Onder speciale aandacht wordt verstaan: controle waarbij nadrukkelijk wordt bezien of desbetreffende voorschriften zijn nageleefd. In dit geval moet dus verder worden gegaan dan normaal bij de controle van een verantwoording.
Aan de niet genoemde artikelen behoeft bij de controle geen aandacht te worden besteed, met dien verstande dat, teneinde de controle op de hierboven genoemde artikelen goed te kunnen verrichten, kennisneming van deze overige artikelen alsmede de toelichting op de subsidieregeling noodzakelijk is.
De minister behoudt zich het recht voor om de accountantsdienst van het Ministerie van Landbouw, Natuurbeheer en Visserij een review te laten uitvoeren op de door de accountant van de aanvrager aan wie de subsidie ingevolge de Infrastructuurregeling glastuinbouwgebieden is verleend, verrichte werkzaamheden.
Wij hebben de bijgevoegde financiële verantwoording van <naam instelling> te <plaats>inzake het project < naam project> over de periode van ...t/m ....in het kader van de Infrastructuurregeling glastuinbouwgebieden gecontroleerd.
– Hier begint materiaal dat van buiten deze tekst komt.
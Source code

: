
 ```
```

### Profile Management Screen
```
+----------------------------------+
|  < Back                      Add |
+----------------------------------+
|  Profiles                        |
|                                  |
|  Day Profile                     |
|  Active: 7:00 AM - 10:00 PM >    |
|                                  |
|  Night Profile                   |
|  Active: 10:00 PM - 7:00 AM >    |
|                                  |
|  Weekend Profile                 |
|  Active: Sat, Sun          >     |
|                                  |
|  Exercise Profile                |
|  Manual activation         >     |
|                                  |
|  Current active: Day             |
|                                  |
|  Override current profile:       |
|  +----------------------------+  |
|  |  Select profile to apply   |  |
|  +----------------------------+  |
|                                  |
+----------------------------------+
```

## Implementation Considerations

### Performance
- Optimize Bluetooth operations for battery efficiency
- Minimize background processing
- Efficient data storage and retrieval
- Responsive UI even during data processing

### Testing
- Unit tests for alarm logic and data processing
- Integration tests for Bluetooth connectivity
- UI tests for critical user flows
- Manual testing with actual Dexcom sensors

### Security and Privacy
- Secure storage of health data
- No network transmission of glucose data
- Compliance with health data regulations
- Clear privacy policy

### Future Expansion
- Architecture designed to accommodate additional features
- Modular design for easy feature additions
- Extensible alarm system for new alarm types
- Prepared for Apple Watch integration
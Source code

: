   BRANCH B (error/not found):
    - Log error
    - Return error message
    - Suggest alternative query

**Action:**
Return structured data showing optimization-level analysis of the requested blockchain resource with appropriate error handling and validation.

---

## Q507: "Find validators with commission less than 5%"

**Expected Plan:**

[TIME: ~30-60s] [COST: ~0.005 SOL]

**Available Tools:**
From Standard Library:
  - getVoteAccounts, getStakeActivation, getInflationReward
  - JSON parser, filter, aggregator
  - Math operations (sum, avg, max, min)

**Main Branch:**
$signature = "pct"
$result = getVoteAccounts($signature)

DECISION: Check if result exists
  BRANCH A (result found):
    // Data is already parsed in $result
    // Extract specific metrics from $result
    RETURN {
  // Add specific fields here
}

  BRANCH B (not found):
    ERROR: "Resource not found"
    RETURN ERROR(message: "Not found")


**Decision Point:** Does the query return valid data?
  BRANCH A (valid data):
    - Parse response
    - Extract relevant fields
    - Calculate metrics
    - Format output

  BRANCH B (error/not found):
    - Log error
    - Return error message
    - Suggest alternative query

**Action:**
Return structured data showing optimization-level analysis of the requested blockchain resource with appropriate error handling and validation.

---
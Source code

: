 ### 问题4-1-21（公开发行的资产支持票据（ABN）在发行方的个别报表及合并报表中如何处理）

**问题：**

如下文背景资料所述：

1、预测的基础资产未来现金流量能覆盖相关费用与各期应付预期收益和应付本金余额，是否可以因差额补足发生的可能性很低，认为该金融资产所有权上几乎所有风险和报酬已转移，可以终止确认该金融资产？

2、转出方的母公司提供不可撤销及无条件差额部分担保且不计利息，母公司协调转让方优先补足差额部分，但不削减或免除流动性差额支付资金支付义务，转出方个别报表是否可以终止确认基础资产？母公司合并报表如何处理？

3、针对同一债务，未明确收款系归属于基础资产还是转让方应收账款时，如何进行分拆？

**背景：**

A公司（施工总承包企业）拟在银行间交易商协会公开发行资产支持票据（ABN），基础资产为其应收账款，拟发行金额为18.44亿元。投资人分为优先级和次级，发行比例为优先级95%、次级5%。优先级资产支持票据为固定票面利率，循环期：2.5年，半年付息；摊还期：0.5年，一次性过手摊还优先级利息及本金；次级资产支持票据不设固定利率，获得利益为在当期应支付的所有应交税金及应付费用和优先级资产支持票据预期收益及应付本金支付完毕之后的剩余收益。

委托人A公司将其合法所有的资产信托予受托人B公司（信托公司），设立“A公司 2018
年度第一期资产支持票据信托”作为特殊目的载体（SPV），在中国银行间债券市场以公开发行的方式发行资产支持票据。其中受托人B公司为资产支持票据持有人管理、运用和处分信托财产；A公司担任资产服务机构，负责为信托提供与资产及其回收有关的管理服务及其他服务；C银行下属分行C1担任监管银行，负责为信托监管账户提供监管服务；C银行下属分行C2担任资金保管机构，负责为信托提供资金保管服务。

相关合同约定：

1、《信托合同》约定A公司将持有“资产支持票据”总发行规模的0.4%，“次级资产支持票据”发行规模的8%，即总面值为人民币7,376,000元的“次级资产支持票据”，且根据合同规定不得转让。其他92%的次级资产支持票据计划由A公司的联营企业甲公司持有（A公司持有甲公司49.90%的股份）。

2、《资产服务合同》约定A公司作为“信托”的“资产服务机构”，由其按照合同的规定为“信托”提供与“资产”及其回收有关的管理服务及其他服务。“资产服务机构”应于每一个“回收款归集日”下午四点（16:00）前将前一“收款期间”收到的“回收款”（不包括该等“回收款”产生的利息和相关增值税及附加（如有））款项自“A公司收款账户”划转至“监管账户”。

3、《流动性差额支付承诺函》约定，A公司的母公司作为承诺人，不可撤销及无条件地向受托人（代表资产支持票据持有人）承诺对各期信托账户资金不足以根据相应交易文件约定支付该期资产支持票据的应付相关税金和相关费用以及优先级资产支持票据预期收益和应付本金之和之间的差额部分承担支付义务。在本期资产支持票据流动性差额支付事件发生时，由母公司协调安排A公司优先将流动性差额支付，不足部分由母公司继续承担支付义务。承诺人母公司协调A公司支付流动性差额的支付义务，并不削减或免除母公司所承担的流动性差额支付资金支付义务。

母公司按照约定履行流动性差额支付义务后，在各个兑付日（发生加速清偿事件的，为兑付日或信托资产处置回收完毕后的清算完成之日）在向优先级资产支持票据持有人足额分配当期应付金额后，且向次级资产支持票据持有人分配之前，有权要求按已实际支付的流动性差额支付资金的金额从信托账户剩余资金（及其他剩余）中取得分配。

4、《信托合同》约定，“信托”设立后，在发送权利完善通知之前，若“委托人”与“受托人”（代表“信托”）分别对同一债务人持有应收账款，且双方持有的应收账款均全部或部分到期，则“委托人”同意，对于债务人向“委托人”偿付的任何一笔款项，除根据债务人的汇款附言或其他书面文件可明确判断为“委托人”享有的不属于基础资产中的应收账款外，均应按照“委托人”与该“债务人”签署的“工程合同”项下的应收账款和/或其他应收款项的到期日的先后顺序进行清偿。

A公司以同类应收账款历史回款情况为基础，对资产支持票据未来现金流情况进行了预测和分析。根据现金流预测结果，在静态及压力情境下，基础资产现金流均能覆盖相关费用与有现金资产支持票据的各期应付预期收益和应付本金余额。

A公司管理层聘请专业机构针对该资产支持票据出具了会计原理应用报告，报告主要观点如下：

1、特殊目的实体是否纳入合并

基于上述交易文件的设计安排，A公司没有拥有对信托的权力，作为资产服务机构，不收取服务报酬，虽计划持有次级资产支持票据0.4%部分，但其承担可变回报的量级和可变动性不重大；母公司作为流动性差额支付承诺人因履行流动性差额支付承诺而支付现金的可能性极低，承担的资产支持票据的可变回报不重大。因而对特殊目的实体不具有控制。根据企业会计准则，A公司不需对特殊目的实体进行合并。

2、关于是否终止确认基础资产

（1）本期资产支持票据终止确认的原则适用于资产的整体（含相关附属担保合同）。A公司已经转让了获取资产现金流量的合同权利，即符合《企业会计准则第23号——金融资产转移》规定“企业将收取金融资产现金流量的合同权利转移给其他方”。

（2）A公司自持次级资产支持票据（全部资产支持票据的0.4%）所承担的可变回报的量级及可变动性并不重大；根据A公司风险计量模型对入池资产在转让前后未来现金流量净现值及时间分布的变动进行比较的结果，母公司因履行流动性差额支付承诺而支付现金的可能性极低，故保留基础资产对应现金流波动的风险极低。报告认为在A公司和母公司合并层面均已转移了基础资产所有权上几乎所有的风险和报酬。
De financiële verantwoording is opgesteld onder de verantwoordelijkheid van <de leiding van naam instelling / naam persoon>. Het is onze verantwoordelijkheid om een accountantsverklaring inzake de financiële verantwoording te verstrekken.
Voor het onderhavige project is bij beschikking van de Directeur van de Dienst Landelijk Gebied, kenmerk <nummer> d.d. <datum> een subsidie verleend tot een maximum van f <bedrag>.
Onze controle is verricht overeenkomstig de algemeen aanvaarde richtlijnen met betrekking tot controleopdrachten en overeenkomstig de aanwijzingen die de Minister van Landbouw, Natuurbeheer en Visserij in het controleprotocol, behorende bij de vorenbedoelde ministeriële regeling, heeft gegeven met betrekking tot de naleving van de subsidiebepalingen. Volgens de richtlijnen dient onze controle zodanig te worden gepland en uitgevoerd, dat een redelijke mate van zekerheid wordt verkregen dat de financiële verantwoording geen onjuistheden van materieel belang bevat. Een controle omvat ondermeer een onderzoek door middel van deelwaarnemingen van informatie ter onderbouwing van de bedragen in de financiële verantwoording. Voorts is aanvullend specifieke aandacht besteed aan de in vorenbedoeld controleprotocol aangegeven aspecten.
Wij zijn van mening dat onze controle een deugdelijke grondslag vormt voor ons oordeel. Wij zijn van oordeel dat de financiële verantwoording voldoet aan de voor dit doel eraan te stellen eisen. Tevens delen wij mede dat de in het controleprotocol genoemde subsidiebepalingen zijn nageleefd.